One of the curiosities of being single amidst a sea of friends in long-term relationships is that some friends enjoy playing the matchmaker game. It's like a fun pet project for them. I recall one night when two female friends (both married) began to look at me with the level of scrutiny that one would reserve for a difficult math problem. After some whispered deliberation, one of them asked me, "What's your type?"

I don't necessarily mind. While they rarely develop into anything, I enjoy playing along with the matchmaker bit. I make a concerted effort to push myself to do things outside of my comfort zone on a semi-regular basis. (Granted, some days just stepping outside of my room qualifies as "outside of my comfort zone", so I'm not exactly bragging about cliff-diving here.)
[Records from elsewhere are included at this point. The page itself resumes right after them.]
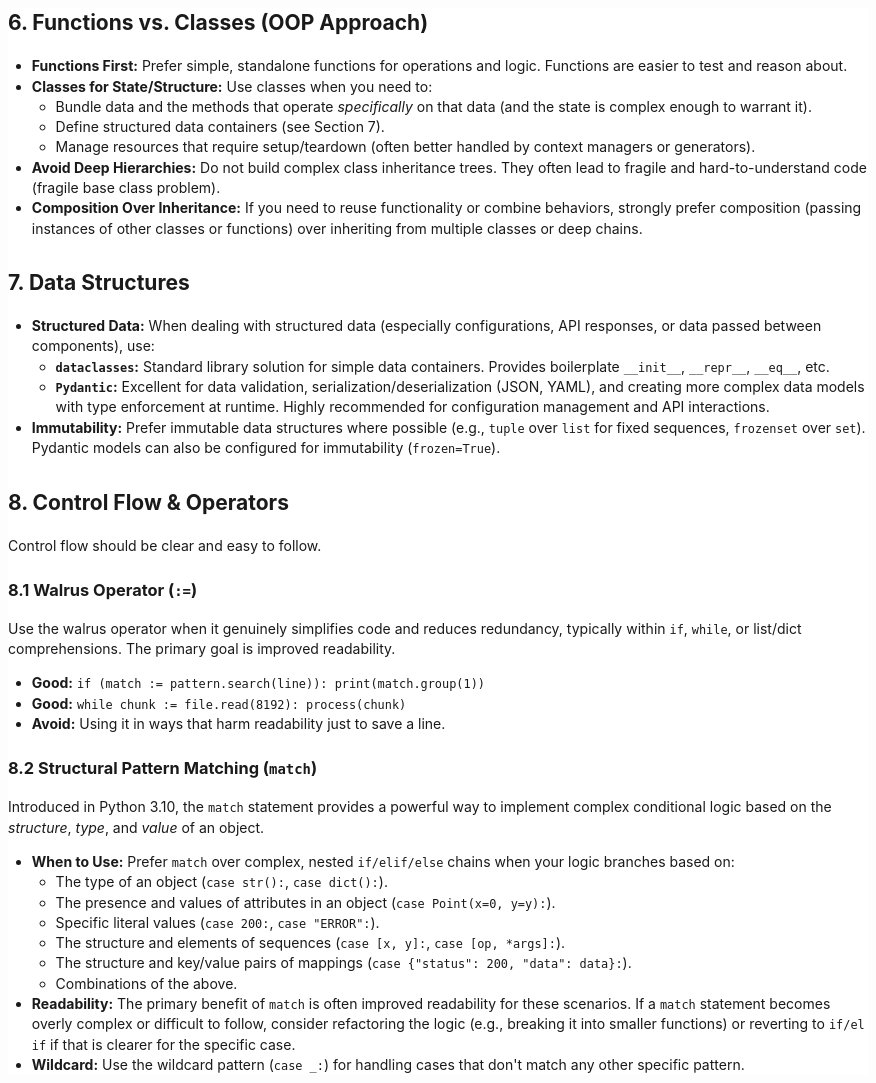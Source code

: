 ## 6. Functions vs. Classes (OOP Approach)

-   **Functions First:** Prefer simple, standalone functions for operations and logic. Functions are easier to test and reason about.
-   **Classes for State/Structure:** Use classes when you need to:
    -   Bundle data and the methods that operate _specifically_ on that data (and the state is complex enough to warrant it).
    -   Define structured data containers (see Section 7).
    -   Manage resources that require setup/teardown (often better handled by context managers or generators).
-   **Avoid Deep Hierarchies:** Do not build complex class inheritance trees. They often lead to fragile and hard-to-understand code (fragile base class problem).
-   **Composition Over Inheritance:** If you need to reuse functionality or combine behaviors, strongly prefer composition (passing instances of other classes or functions) over inheriting from multiple classes or deep chains.

## 7. Data Structures

-   **Structured Data:** When dealing with structured data (especially configurations, API responses, or data passed between components), use:
    -   **`dataclasses`:** Standard library solution for simple data containers. Provides boilerplate `__init__`, `__repr__`, `__eq__`, etc.
    -   **`Pydantic`:** Excellent for data validation, serialization/deserialization (JSON, YAML), and creating more complex data models with type enforcement at runtime. Highly recommended for configuration management and API interactions.
-   **Immutability:** Prefer immutable data structures where possible (e.g., `tuple` over `list` for fixed sequences, `frozenset` over `set`). Pydantic models can also be configured for immutability (`frozen=True`).

## 8. Control Flow & Operators

Control flow should be clear and easy to follow.

### 8.1 Walrus Operator (`:=`)

Use the walrus operator when it genuinely simplifies code and reduces redundancy, typically within `if`, `while`, or list/dict comprehensions. The primary goal is improved readability.

-   **Good:** `if (match := pattern.search(line)): print(match.group(1))`
-   **Good:** `while chunk := file.read(8192): process(chunk)`
-   **Avoid:** Using it in ways that harm readability just to save a line.

### 8.2 Structural Pattern Matching (`match`)

Introduced in Python 3.10, the `match` statement provides a powerful way to implement complex conditional logic based on the _structure_, _type_, and _value_ of an object.

-   **When to Use:** Prefer `match` over complex, nested `if/elif/else` chains when your logic branches based on:
    -   The type of an object (`case str():`, `case dict():`).
    -   The presence and values of attributes in an object (`case Point(x=0, y=y):`).
    -   Specific literal values (`case 200:`, `case "ERROR":`).
    -   The structure and elements of sequences (`case [x, y]:`, `case [op, *args]:`).
    -   The structure and key/value pairs of mappings (`case {"status": 200, "data": data}:`).
    -   Combinations of the above.
-   **Readability:** The primary benefit of `match` is often improved readability for these scenarios. If a `match` statement becomes overly complex or difficult to follow, consider refactoring the logic (e.g., breaking it into smaller functions) or reverting to `if/elif` if that is clearer for the specific case.
-   **Wildcard:** Use the wildcard pattern (`case _:`) for handling cases that don't match any other specific pattern.
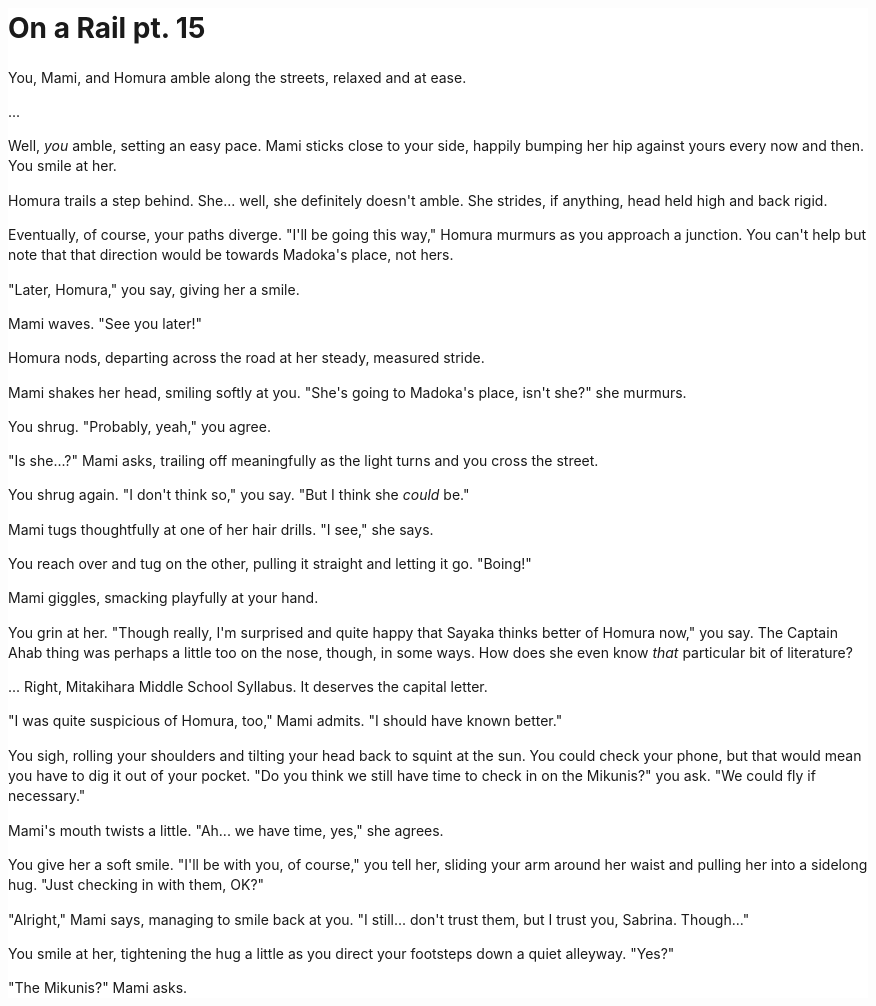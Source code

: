 # On a Rail pt. 15

You, Mami, and Homura amble along the streets, relaxed and at ease.

...

Well, *you* amble, setting an easy pace. Mami sticks close to your side, happily bumping her hip against yours every now and then. You smile at her.

Homura trails a step behind. She... well, she definitely doesn't amble. She strides, if anything, head held high and back rigid.

Eventually, of course, your paths diverge. "I'll be going this way," Homura murmurs as you approach a junction. You can't help but note that that direction would be towards Madoka's place, not hers.

"Later, Homura," you say, giving her a smile.

Mami waves. "See you later!"

Homura nods, departing across the road at her steady, measured stride.

Mami shakes her head, smiling softly at you. "She's going to Madoka's place, isn't she?" she murmurs.

You shrug. "Probably, yeah," you agree.

"Is she...?" Mami asks, trailing off meaningfully as the light turns and you cross the street.

You shrug again. "I don't think so," you say. "But I think she *could* be."

Mami tugs thoughtfully at one of her hair drills. "I see," she says.

You reach over and tug on the other, pulling it straight and letting it go. "Boing!"

Mami giggles, smacking playfully at your hand.

You grin at her. "Though really, I'm surprised and quite happy that Sayaka thinks better of Homura now," you say. The Captain Ahab thing was perhaps a little too on the nose, though, in some ways. How does she even know *that* particular bit of literature?

... Right, Mitakihara Middle School Syllabus. It deserves the capital letter.

"I was quite suspicious of Homura, too," Mami admits. "I should have known better."

You sigh, rolling your shoulders and tilting your head back to squint at the sun. You could check your phone, but that would mean you have to dig it out of your pocket. "Do you think we still have time to check in on the Mikunis?" you ask. "We could fly if necessary."

Mami's mouth twists a little. "Ah... we have time, yes," she agrees.

You give her a soft smile. "I'll be with you, of course," you tell her, sliding your arm around her waist and pulling her into a sidelong hug. "Just checking in with them, OK?"

"Alright," Mami says, managing to smile back at you. "I still... don't trust them, but I trust you, Sabrina. Though..."

You smile at her, tightening the hug a little as you direct your footsteps down a quiet alleyway. "Yes?"

"The Mikunis?" Mami asks.
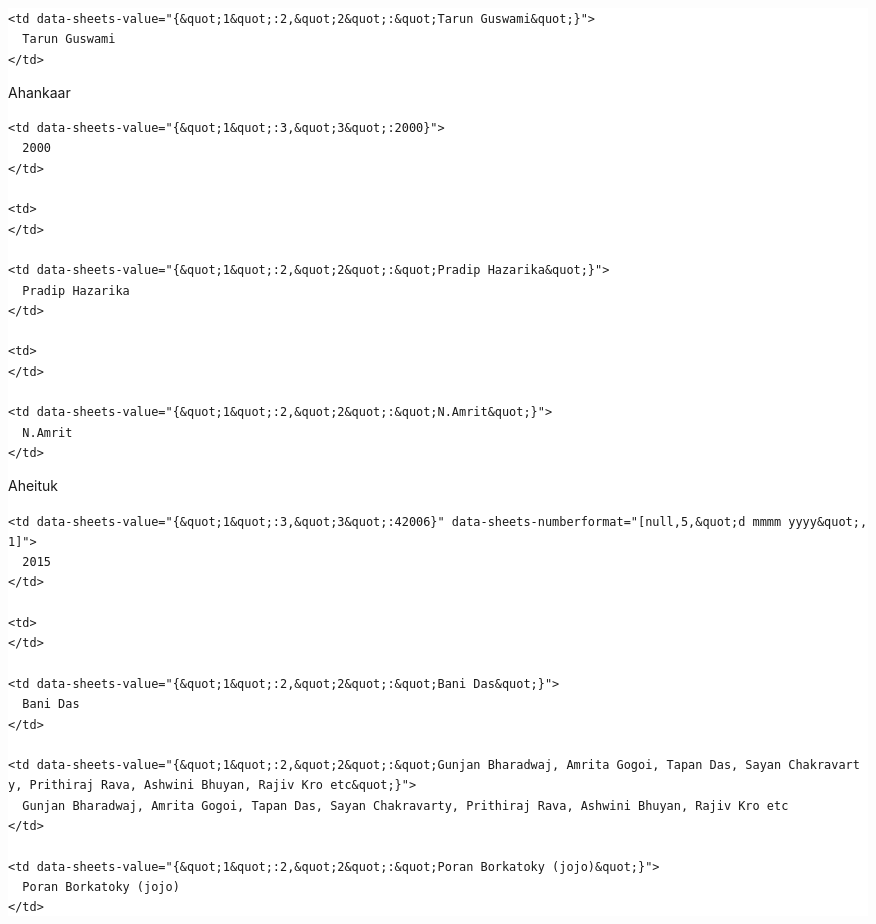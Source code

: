     <td data-sheets-value="{&quot;1&quot;:2,&quot;2&quot;:&quot;Tarun Guswami&quot;}">
      Tarun Guswami
    </td>
  </tr>
  
  <tr>
    <td data-sheets-value="{&quot;1&quot;:2,&quot;2&quot;:&quot;Ahankaar&quot;}">
      Ahankaar
    </td>
    
    <td data-sheets-value="{&quot;1&quot;:3,&quot;3&quot;:2000}">
      2000
    </td>
    
    <td>
    </td>
    
    <td data-sheets-value="{&quot;1&quot;:2,&quot;2&quot;:&quot;Pradip Hazarika&quot;}">
      Pradip Hazarika
    </td>
    
    <td>
    </td>
    
    <td data-sheets-value="{&quot;1&quot;:2,&quot;2&quot;:&quot;N.Amrit&quot;}">
      N.Amrit
    </td>
  </tr>
  
  <tr>
    <td data-sheets-value="{&quot;1&quot;:2,&quot;2&quot;:&quot;Aheituk&quot;}">
      Aheituk
    </td>
    
    <td data-sheets-value="{&quot;1&quot;:3,&quot;3&quot;:42006}" data-sheets-numberformat="[null,5,&quot;d mmmm yyyy&quot;,1]">
      2015
    </td>
    
    <td>
    </td>
    
    <td data-sheets-value="{&quot;1&quot;:2,&quot;2&quot;:&quot;Bani Das&quot;}">
      Bani Das
    </td>
    
    <td data-sheets-value="{&quot;1&quot;:2,&quot;2&quot;:&quot;Gunjan Bharadwaj, Amrita Gogoi, Tapan Das, Sayan Chakravarty, Prithiraj Rava, Ashwini Bhuyan, Rajiv Kro etc&quot;}">
      Gunjan Bharadwaj, Amrita Gogoi, Tapan Das, Sayan Chakravarty, Prithiraj Rava, Ashwini Bhuyan, Rajiv Kro etc
    </td>
    
    <td data-sheets-value="{&quot;1&quot;:2,&quot;2&quot;:&quot;Poran Borkatoky (jojo)&quot;}">
      Poran Borkatoky (jojo)
    </td>
  </tr>
  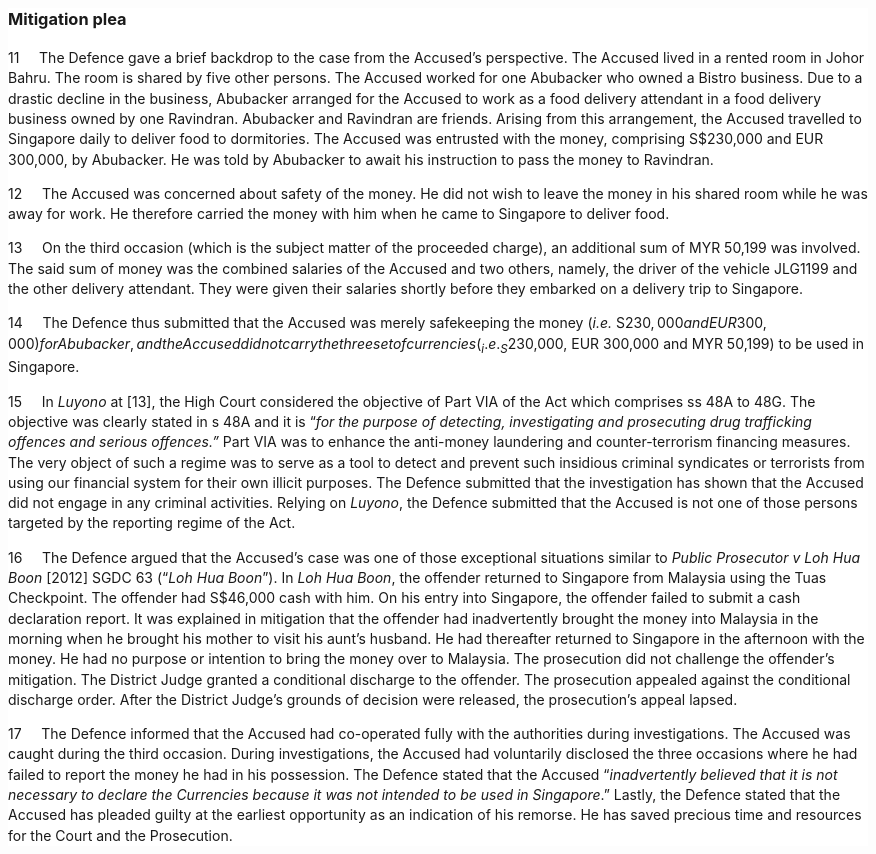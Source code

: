 ### Mitigation plea

11     The Defence gave a brief backdrop to the case from the Accused’s perspective. The Accused lived in a rented room in Johor Bahru. The room is shared by five other persons. The Accused worked for one Abubacker who owned a Bistro business. Due to a drastic decline in the business, Abubacker arranged for the Accused to work as a food delivery attendant in a food delivery business owned by one Ravindran. Abubacker and Ravindran are friends. Arising from this arrangement, the Accused travelled to Singapore daily to deliver food to dormitories. The Accused was entrusted with the money, comprising S$230,000 and EUR 300,000, by Abubacker. He was told by Abubacker to await his instruction to pass the money to Ravindran.

12     The Accused was concerned about safety of the money. He did not wish to leave the money in his shared room while he was away for work. He therefore carried the money with him when he came to Singapore to deliver food.

13     On the third occasion (which is the subject matter of the proceeded charge), an additional sum of MYR 50,199 was involved. The said sum of money was the combined salaries of the Accused and two others, namely, the driver of the vehicle JLG1199 and the other delivery attendant. They were given their salaries shortly before they embarked on a delivery trip to Singapore.

14     The Defence thus submitted that the Accused was merely safekeeping the money (_i.e._ S$230,000 and EUR 300,000) for Abubacker, and the Accused did not carry the three set of currencies (_i.e._ S$230,000, EUR 300,000 and MYR 50,199) to be used in Singapore.

15     In _Luyono_ at \[13\], the High Court considered the objective of Part VIA of the Act which comprises ss 48A to 48G. The objective was clearly stated in s 48A and it is “_for the purpose of detecting, investigating and prosecuting drug trafficking offences and serious offences.”_ Part VIA was to enhance the anti-money laundering and counter-terrorism financing measures. The very object of such a regime was to serve as a tool to detect and prevent such insidious criminal syndicates or terrorists from using our financial system for their own illicit purposes. The Defence submitted that the investigation has shown that the Accused did not engage in any criminal activities. Relying on _Luyono_, the Defence submitted that the Accused is not one of those persons targeted by the reporting regime of the Act.

16     The Defence argued that the Accused’s case was one of those exceptional situations similar to _Public Prosecutor v Loh Hua Boon_ <span class="citation">\[2012\] SGDC 63</span> (“_Loh Hua Boon_”). In _Loh Hua Boon_, the offender returned to Singapore from Malaysia using the Tuas Checkpoint. The offender had S$46,000 cash with him. On his entry into Singapore, the offender failed to submit a cash declaration report. It was explained in mitigation that the offender had inadvertently brought the money into Malaysia in the morning when he brought his mother to visit his aunt’s husband. He had thereafter returned to Singapore in the afternoon with the money. He had no purpose or intention to bring the money over to Malaysia. The prosecution did not challenge the offender’s mitigation. The District Judge granted a conditional discharge to the offender. The prosecution appealed against the conditional discharge order. After the District Judge’s grounds of decision were released, the prosecution’s appeal lapsed.

17     The Defence informed that the Accused had co-operated fully with the authorities during investigations. The Accused was caught during the third occasion. During investigations, the Accused had voluntarily disclosed the three occasions where he had failed to report the money he had in his possession. The Defence stated that the Accused “_inadvertently believed that it is not necessary to declare the Currencies because it was not intended to be used in Singapore_.” Lastly, the Defence stated that the Accused has pleaded guilty at the earliest opportunity as an indication of his remorse. He has saved precious time and resources for the Court and the Prosecution.
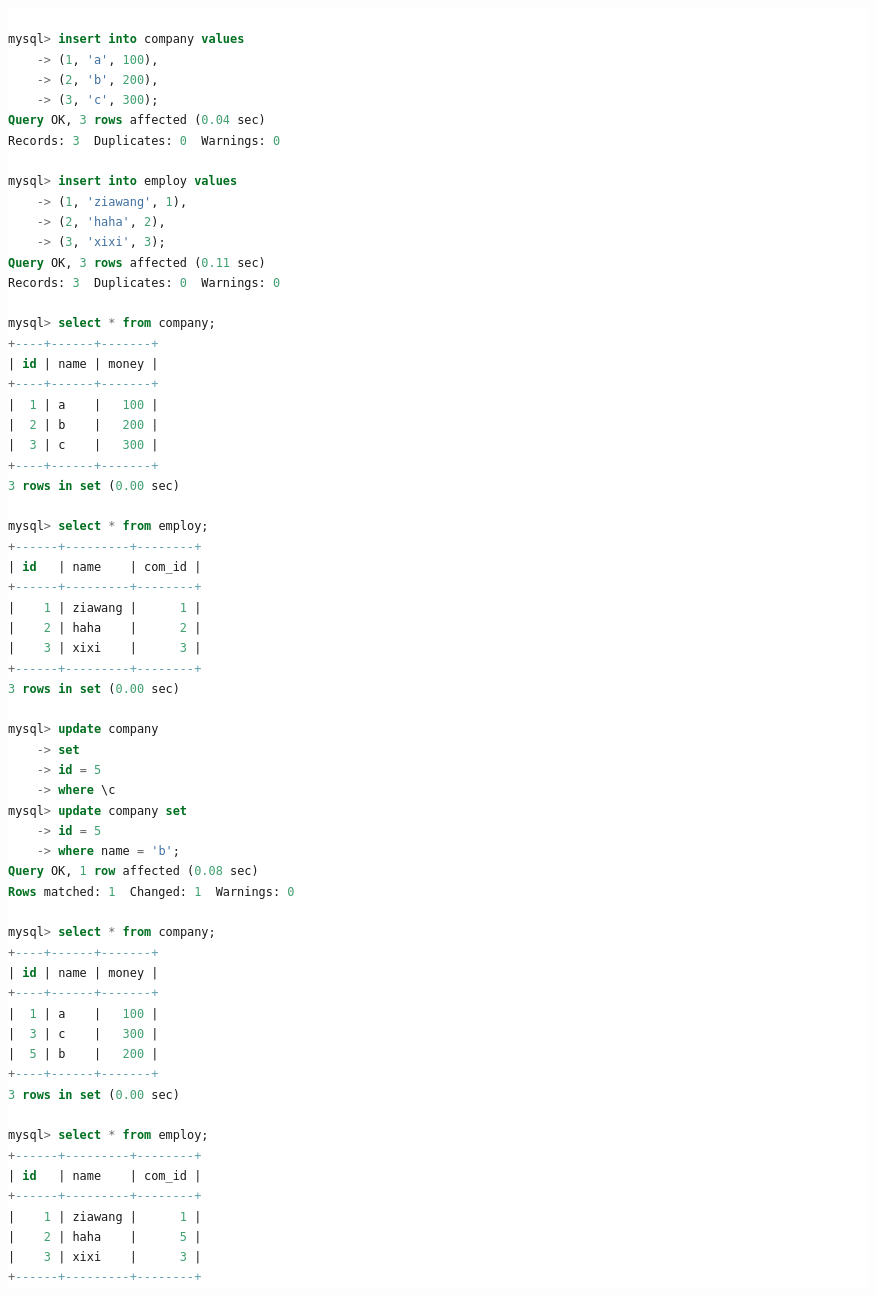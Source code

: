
 ```sql

mysql> insert into company values
    -> (1, 'a', 100),
    -> (2, 'b', 200),
    -> (3, 'c', 300);
Query OK, 3 rows affected (0.04 sec)
Records: 3  Duplicates: 0  Warnings: 0

mysql> insert into employ values
    -> (1, 'ziawang', 1),
    -> (2, 'haha', 2),
    -> (3, 'xixi', 3);
Query OK, 3 rows affected (0.11 sec)
Records: 3  Duplicates: 0  Warnings: 0

mysql> select * from company;
+----+------+-------+
| id | name | money |
+----+------+-------+
|  1 | a    |   100 |
|  2 | b    |   200 |
|  3 | c    |   300 |
+----+------+-------+
3 rows in set (0.00 sec)

mysql> select * from employ;
+------+---------+--------+
| id   | name    | com_id |
+------+---------+--------+
|    1 | ziawang |      1 |
|    2 | haha    |      2 |
|    3 | xixi    |      3 |
+------+---------+--------+
3 rows in set (0.00 sec)

mysql> update company
    -> set
    -> id = 5
    -> where \c
mysql> update company set
    -> id = 5
    -> where name = 'b';
Query OK, 1 row affected (0.08 sec)
Rows matched: 1  Changed: 1  Warnings: 0

mysql> select * from company;
+----+------+-------+
| id | name | money |
+----+------+-------+
|  1 | a    |   100 |
|  3 | c    |   300 |
|  5 | b    |   200 |
+----+------+-------+
3 rows in set (0.00 sec)

mysql> select * from employ;
+------+---------+--------+
| id   | name    | com_id |
+------+---------+--------+
|    1 | ziawang |      1 |
|    2 | haha    |      5 |
|    3 | xixi    |      3 |
+------+---------+--------+
```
Thing is, when a friend lays those opening words on me ("There's someone I think you should meet..."), I'm not contemplating the possibility of a serious relationship. I'm thinking that this blind match-up should be an interesting indication of how my friend sees me...

Oh, and there have been times when it's been really fucking disheartening...

THIS is the best they think I can do...?

Is THIS HORRIFYING VISION BEFORE ME some distorted funhouse reflection of how others see me...???


And it's also gone the other way, when I feel like the matchmaker has set me up with some poor girl who's way out of my league.

I'd like to get certain aspects of my life on better ground before even thinking about getting into a relationship. It sounds like an excuse but it's seriously not. And yet, these opportunities seem to materialize before me with increasing frequency (through friends, through chance encounters), and I sometimes can't help but entertain the possibility of... something more.